かの人の逝きし日も今日聖夜かな

今日は、日本史的には、孝明天皇崩御した日*1であり、大正天皇崩御した日*2であるわけですが、個人的には、もう1人、自分ともゆかりのあった方が亡くなった日として記憶している日でもあります。


ゆかりといっても、その方と直接お会いしたのは、たったの2回だけです。クイズ屋としてまだまだ駆け出しで、弱っちかった頃の自分は、その人が司会をする番組に出場することたびたびだったのですが、全国予選を通過した次の関門で門前払いを喰らうこと*3実に4回連続、5回目のチャレンジで初めてその人と直接お目にかかる機会を持つことができました。
初めての収録スタジオは何もかもが新鮮でした。第3ラウンドの「1vs1対決クイズ」*4に出場するために、TVで見るだけだった出場者用のボックスの中に誘導され、ヘッドホンをつけると、全く予想もしなかった展開が起こりました。
「えーっと、(CasparBartholin本名)さんの下のお名前の読みは『(同ファーストネーム)』さんでよろしいんですよね?」
ヘッドホン越しにそう自分に呼び掛けてきたのは、まごうかたなく、司会者のその人ご本人でした。驚きました。まさかいきなりチョクで話しかけられるなんて。てっきりやりとりはカメラ回ってからだと思ってたのに。「え? あ、はい」。ドギマギしてしまった自分は、しどろもどろな返事しかできませんでした。すると、
「緊張してますか? 大丈夫ですよ。落ちついてください」
その人は、そう僕に言葉をかけてくれました。
すごくありがたかったです。こんな一介のトーシロのクイズ屋風情にさえ、その人は分け隔てなく暖かい言葉をかけてくれた、何気ない一言だったけど、本当に嬉しかったのを今でも覚えています。そのかけてもらった言葉の甲斐あってか、僕はその勝負に勝利して準決勝進出を決めることができました。あのときその人が言葉をかけてくれなかったら、勝敗の結果はどうなってたでしょうか? それを考えると、感謝しても感謝し足りないくらいです。
後に、その番組で第2回のグランドチャンピオン大会が開催された際、今もって理由は謎なのですが自分もお呼ばれして出場させていただいたのですが、そのときにも1vs1対戦クイズの前にその人は自分に「緊張してませんか?」と声をかけてくれました。これらのことから推察するに、勝負前の自分はきっといつもいつもこわばった表情をしていたのでしょう。さぞ世話が焼けたことと思います。今もって申し訳ないです。

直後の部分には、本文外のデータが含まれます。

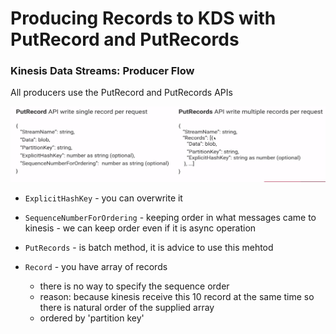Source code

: # Producing Records to KDS with PutRecord and PutRecords

### Kinesis Data Streams: Producer Flow

All producers use the PutRecord and PutRecords APIs

![Alt text](image-6.png)

- `ExplicitHashKey` - you can overwrite it
- `SequenceNumberForOrdering` - keeping order in what messages came to kinesis - we can keep order even if it is async operation 


- `PutRecords` - is batch method, it is advice to use this mehtod
- `Record` - you have array of records
  - there is no way to specify the sequence order
  - reason: because kinesis receive this 10 record at the same time so there is natural order of the supplied array
  - ordered by 'partition key'
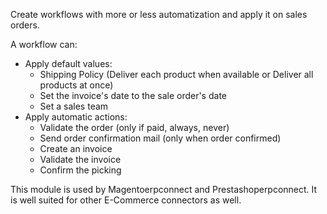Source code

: Create workflows with more or less automatization and apply it on sales
orders.

A workflow can:

- Apply default values:
  - Shipping Policy (Deliver each product when available or Deliver all
    products at once)
  - Set the invoice's date to the sale order's date
  - Set a sales team
- Apply automatic actions:
  - Validate the order (only if paid, always, never)
  - Send order confirmation mail (only when order confirmed)
  - Create an invoice
  - Validate the invoice
  - Confirm the picking

This module is used by Magentoerpconnect and Prestashoperpconnect. It is
well suited for other E-Commerce connectors as well.
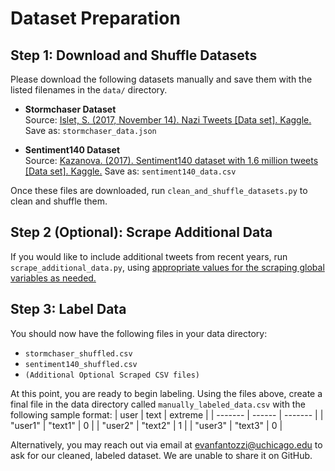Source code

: # Dataset Preparation

## Step 1: Download and Shuffle Datasets
Please download the following datasets manually and save them with the listed filenames in the `data/` directory.

- **Stormchaser Dataset**  
  Source: [Islet, S. (2017, November 14). Nazi Tweets [Data set]. Kaggle.](https://www.kaggle.com/datasets/saraislet/nazi-tweets)  
  Save as: `stormchaser_data.json`  

- **Sentiment140 Dataset**  
  Source: [Kazanova. (2017). Sentiment140 dataset with 1.6 million tweets [Data set]. Kaggle.](https://www.kaggle.com/datasets/kazanova/sentiment140)
  Save as: `sentiment140_data.csv`

Once these files are downloaded, run `clean_and_shuffle_datasets.py` to clean and shuffle them.

## Step 2 (Optional): Scrape Additional Data
If you would like to include additional tweets from recent years, run `scrape_additional_data.py`, using [appropriate values for the scraping global variables as needed.](https://docs.twitterapi.io/api-reference/endpoint/tweet_advanced_search) 

## Step 3: Label Data
You should now have the following files in your data directory:
 - `stormchaser_shuffled.csv`
 - `sentiment140_shuffled.csv`
 - `(Additional Optional Scraped CSV files)`

At this point, you are ready to begin labeling. Using the files above, create a final file in the data directory called `manually_labeled_data.csv` with the following sample format:
| user    | text    | extreme |
| ------- | ------  | ------- |
| "user1" | "text1" | 0       |
| "user2" | "text2" | 1       |
| "user3" | "text3" | 0       |

Alternatively, you may reach out via email at evanfantozzi@uchicago.edu to ask for our cleaned, labeled dataset. We are unable to share it on GitHub.

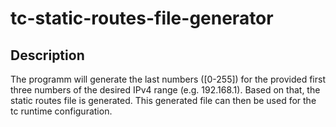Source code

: # tc-static-routes-file-generator
## Description
The programm will generate the last numbers ([0-255]) for the provided first three numbers of the desired IPv4 range (e.g. 192.168.1).
Based on that, the static routes file is generated. This generated file can then be used for the tc runtime configuration.
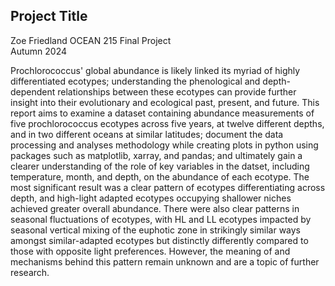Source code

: ## Project Title

Zoe Friedland
OCEAN 215 Final Project  
Autumn 2024  

Prochlorococcus' global abundance is likely linked its myriad of highly differentiated ecotypes; understanding the phenological and depth-dependent relationships between these ecotypes can provide further insight into their evolutionary and ecological past, present, and future. This report aims to examine a dataset containing abundance measurements of five prochlorococcus ecotypes across five years, at twelve different depths, and in two different oceans at similar latitudes; document the data processing and analyses methodology while creating plots in python using packages such as matplotlib, xarray, and pandas; and ultimately gain a clearer understanding of the role of key variables in the datset, including temperature, month, and depth, on the abundance of each ecotype. The most significant result was a clear pattern of ecotypes differentiating across depth, and high-light adapted ecotypes occupying shallower niches achieved greater overall abundance. There were also clear patterns in seasonal fluctuations of ecotypes, with HL and LL ecotypes impacted by seasonal vertical mixing of the euphotic zone in strikingly similar ways amongst similar-adapted ecotypes but distinctly differently compared to those with opposite light preferences. However, the meaning of and mechanisms behind this pattern remain unknown and are a topic of further research.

このエピソードに代表されるように、その人の思い出を振り返ってみると、いい思い出ばかりで、ヤな思い出が1つもありません。グランドチャンピオン大会で20人一斉に早押しクイズをする場面があったのですが、そのときに「みなさんからは現在自分が何点なのかは分からないでしょうから、正解するたびに私が『○○点になりました』って付け加えますからね」と気を遣ってくれたり、カメラの回ってないところでも常に我々をリラックスさせようといろいろと話しかけてくれたり。緊張のあまりか、はたまた若気の至りか、アホなリアクションばっかしてた自分なのに、その人はいつもそれをあったかーく受けとめてくれていました。本当に、駆け出しの頃の自分を「温かく包んで」くれていた人でした。

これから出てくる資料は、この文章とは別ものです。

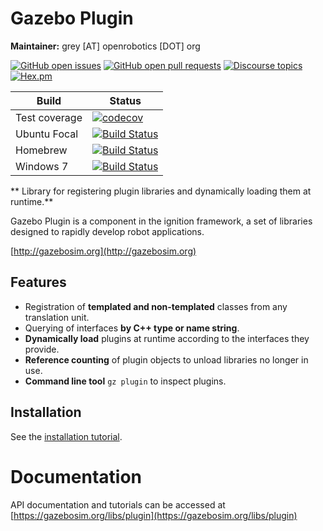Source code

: # Gazebo Plugin

**Maintainer:** grey [AT] openrobotics [DOT] org

[![GitHub open issues](https://img.shields.io/github/issues-raw/gazebosim/gz-plugin.svg)](https://github.com/gazebosim/gz-plugin/issues)
[![GitHub open pull requests](https://img.shields.io/github/issues-pr-raw/gazebosim/gz-plugin.svg)](https://github.com/gazebosim/gz-plugin/pulls)
[![Discourse topics](https://img.shields.io/discourse/https/community.gazebosim.org/topics.svg)](https://community.gazebosim.org)
[![Hex.pm](https://img.shields.io/hexpm/l/plug.svg)](https://www.apache.org/licenses/LICENSE-2.0)

Build | Status
-- | --
Test coverage | [![codecov](https://codecov.io/gh/gazebosim/gz-plugin/branch/master/graph/badge.svg)](https://codecov.io/gh/gazebosim/gz-plugin/branch/master)
Ubuntu Focal | [![Build Status](https://build.osrfoundation.org/job/ignition_plugin-ci-master-focal-amd64/badge/icon)](https://build.osrfoundation.org/job/ignition_plugin-ci-master-focal-amd64/)
Homebrew      | [![Build Status](https://build.osrfoundation.org/buildStatus/icon?job=ignition_plugin-ci-main-homebrew-amd64)](https://build.osrfoundation.org/job/ignition_plugin-ci-main-homebrew-amd64)
Windows 7     | [![Build Status](https://build.osrfoundation.org/job/ignition_plugin-ci-master-windows7-amd64/badge/icon)](https://build.osrfoundation.org/job/ignition_plugin-ci-master-windows7-amd64/)

** Library for registering plugin libraries and dynamically loading them at runtime.**

Gazebo Plugin is a component in the ignition framework, a set
of libraries designed to rapidly develop robot applications.

[http://gazebosim.org](http://gazebosim.org)

## Features

* Registration of **templated and non-templated** classes from any translation unit.
* Querying of interfaces **by C++ type or name string**.
* **Dynamically load** plugins at runtime according to the interfaces they provide.
* **Reference counting** of plugin objects to unload libraries no longer in use.
* **Command line tool** `gz plugin` to inspect plugins.

## Installation

See the [installation tutorial](https://gazebosim.org/api/plugin/1.2/installation.html).

# Documentation

API documentation and tutorials can be accessed at [https://gazebosim.org/libs/plugin](https://gazebosim.org/libs/plugin)
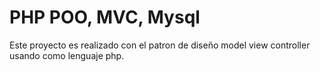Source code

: # PHP POO, MVC, Mysql

Este proyecto es realizado con el patron de diseño model view controller usando como lenguaje php.
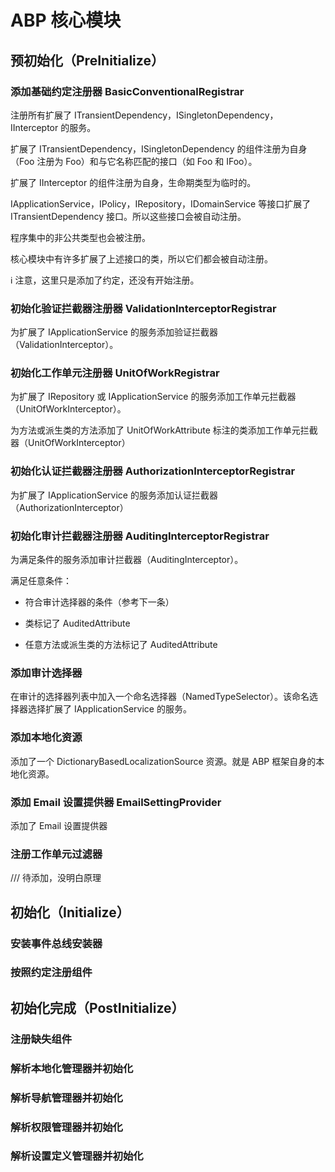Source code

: # ABP 核心模块

## 预初始化（PreInitialize）

### 添加基础约定注册器 BasicConventionalRegistrar

注册所有扩展了 ITransientDependency，ISingletonDependency，IInterceptor 的服务。

扩展了 ITransientDependency，ISingletonDependency 的组件注册为自身（Foo 注册为 Foo）和与它名称匹配的接口（如 Foo 和 IFoo）。

扩展了 IInterceptor 的组件注册为自身，生命期类型为临时的。

IApplicationService，IPolicy，IRepository，IDomainService 等接口扩展了 ITransientDependency 接口。所以这些接口会被自动注册。

程序集中的非公共类型也会被注册。

核心模块中有许多扩展了上述接口的类，所以它们都会被自动注册。

:information_source: 注意，这里只是添加了约定，还没有开始注册。

### 初始化验证拦截器注册器  ValidationInterceptorRegistrar

为扩展了 IApplicationService 的服务添加验证拦截器（ValidationInterceptor）。

### 初始化工作单元注册器 UnitOfWorkRegistrar

为扩展了 IRepository 或 IApplicationService 的服务添加工作单元拦截器（UnitOfWorkInterceptor）。

为方法或派生类的方法添加了 UnitOfWorkAttribute 标注的类添加工作单元拦截器（UnitOfWorkInterceptor）

### 初始化认证拦截器注册器 AuthorizationInterceptorRegistrar

为扩展了 IApplicationService 的服务添加认证拦截器（AuthorizationInterceptor）

### 初始化审计拦截器注册器 AuditingInterceptorRegistrar

为满足条件的服务添加审计拦截器（AuditingInterceptor）。

满足任意条件：

* 符合审计选择器的条件（参考下一条）
	
* 类标记了 AuditedAttribute
	
* 任意方法或派生类的方法标记了 AuditedAttribute

### 添加审计选择器

在审计的选择器列表中加入一个命名选择器（NamedTypeSelector）。该命名选择器选择扩展了 IApplicationService 的服务。

### 添加本地化资源

添加了一个 DictionaryBasedLocalizationSource 资源。就是 ABP 框架自身的本地化资源。

### 添加 Email 设置提供器 EmailSettingProvider

添加了 Email 设置提供器

### 注册工作单元过滤器

/// 待添加，没明白原理

## 初始化（Initialize）

### 安装事件总线安装器



### 按照约定注册组件

## 初始化完成（PostInitialize）

### 注册缺失组件



### 解析本地化管理器并初始化



### 解析导航管理器并初始化



### 解析权限管理器并初始化



### 解析设置定义管理器并初始化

「今、私が冒されている病気はガンです」。その人の告白は衝撃でした。もう1度、今度はイロモノとしてではなく、キチンと結果を残してその人にコメントをいただけるように精進していた矢先の出来事でした。
そして、その告白から3か月ちょっと。
平成5年(1993年)の12月25日。
その人――逸見政孝さんは、多くの人に惜しまれながら、この世を去っていきました。


今でも、逸見さんの優しさがしのばれてなりません。
何かの折に緊張感にさいなまれていると、ふと逸見さんの「緊張してませんか?」という声が聞こえてくるような気がしてしまうのです。


今年は、逸見さんが亡くなって、十三回忌に当たります。



ちなみに、イヤだった司会者は…まあいいや。人気blogランキング

*1:慶応2年(1866年)。太陽暦に換算すれば1867年1月30日のことです。これまた「太陰暦太陽暦とのズレゆえに西暦換算が若干ズレる」例ですね。

*2:昭和元年(1926年)。…太陽暦です(笑)。

*3:当時フジテレビがあった河田町の社屋の玄関で1問問題を出題され、正解するとスタジオの中、不正解だと列の最後尾に回され、所定の通過者が出た段階で失格、というルールでした。このクイズ番組で、私は「玄関で門前払い5回」というありがたくない記録を保持していました。

*4:対戦者はそれぞれ電話ボックスのようなボックスに入れられ、ヘッドホンをつけて相手の声を聞こえない状態にさせられたうえで、出題される6問の問題を解かされます。そして、対戦相手より多く正解すれば勝利、準決勝進出となりました。